Rendered images with source text:
===============

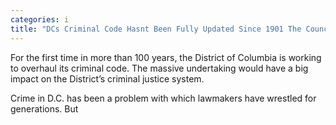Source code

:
 ```yaml
---
categories: i
title: "DCs Criminal Code Hasnt Been Fully Updated Since 1901 The Council Is Trying to Change That"
---
```


For the first time in more than 100 years, the District of Columbia is working to overhaul its criminal code. The massive undertaking would have a big impact on the District&#8217;s criminal justice system.



Crime in D.C. has been a problem with which lawmakers have wrestled for generations. But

===============

**What you are asked to do**
Using the records above, count the lines containing "have". Give no words besides the number.

**Response to this exercise**
2